* Data for this task
▬▬▬

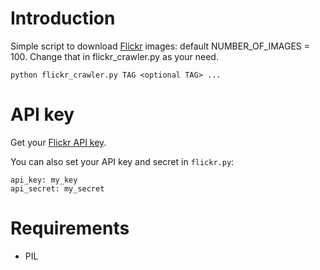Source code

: Introduction
============

Simple script to download [Flickr](http://flickr.com) images:
default NUMBER_OF_IMAGES = 100. Change that in flickr_crawler.py as your need.

    python flickr_crawler.py TAG <optional TAG> ...


API key
==================

Get your [Flickr API key](http://www.flickr.com/services/api/).

You can also set your API key and secret in `flickr.py`:

    api_key: my_key
    api_secret: my_secret

Requirements
============

* PIL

▬▬▬

What are the lines from the one with "api_key: my_key" through the last line of the records above? Quote them exactly and add nothing.

* Worked solution
    api_key: my_key
    api_secret: my_secret

Requirements
============

* PIL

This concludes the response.